Exercise objective: Going down the listing below, print exactly each line from the one with "- Total de direcciones IP descartadas" up to and including the one with "High + High)|", and skip the rest.

::: Provided records

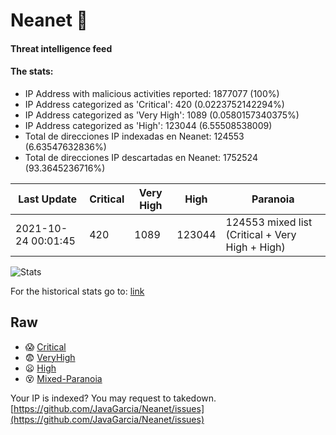 # Neanet :hocho:
#### Threat intelligence feed
#### The stats:

- IP Address with malicious activities reported: 1877077 (100%)
- IP Address categorized as 'Critical':  420 (0.0223752142294%)
- IP Address categorized as 'Very High':  1089 (0.0580157340375%)
- IP Address categorized as 'High':  123044 (6.55508538009)
- Total de direcciones IP indexadas en Neanet:  124553 (6.63547632836%)
- Total de direcciones IP descartadas en Neanet:  1752524 (93.3645236716%)

| Last Update | Critical | Very High | High | Paranoia |
| --- | --- | --- | --- | --- |
| 2021-10-24 00:01:45 | 420 | 1089 | 123044 | 124553 mixed list (Critical + Very High + High)|

![Stats](https://docs.google.com/spreadsheets/d/e/2PACX-1vSnaNMIXVabIpDJjufMlzH7poXnshF3mgd8Is1g9ytUEzVsP5my4Trn8f-xkoLLQ38xpL3HtmUexLo6/pubchart?oid=501124687&format=image)

For the historical stats go to: [link](/stats.csv)
## Raw
- :scream: [Critical](https://raw.githubusercontent.com/JavaGarcia/Neanet/master/blacklists/neanet_critical.txt)
- :fearful: [VeryHigh](https://raw.githubusercontent.com/JavaGarcia/Neanet/master/blacklists/neanet_veryHigh.txtt)
- :frowning: [High](https://raw.githubusercontent.com/JavaGarcia/Neanet/master/blacklists/neanet_high.txt)
- :dizzy_face: [Mixed-Paranoia](https://raw.githubusercontent.com/JavaGarcia/Neanet/master/blacklists/neanet_all.txt)


Your IP is indexed? You may request to takedown. [https://github.com/JavaGarcia/Neanet/issues](https://github.com/JavaGarcia/Neanet/issues)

::::::

Solution to this problem:
- Total de direcciones IP descartadas en Neanet:  1752524 (93.3645236716%)

| Last Update | Critical | Very High | High | Paranoia |
| --- | --- | --- | --- | --- |
| 2021-10-24 00:01:45 | 420 | 1089 | 123044 | 124553 mixed list (Critical + Very High + High)|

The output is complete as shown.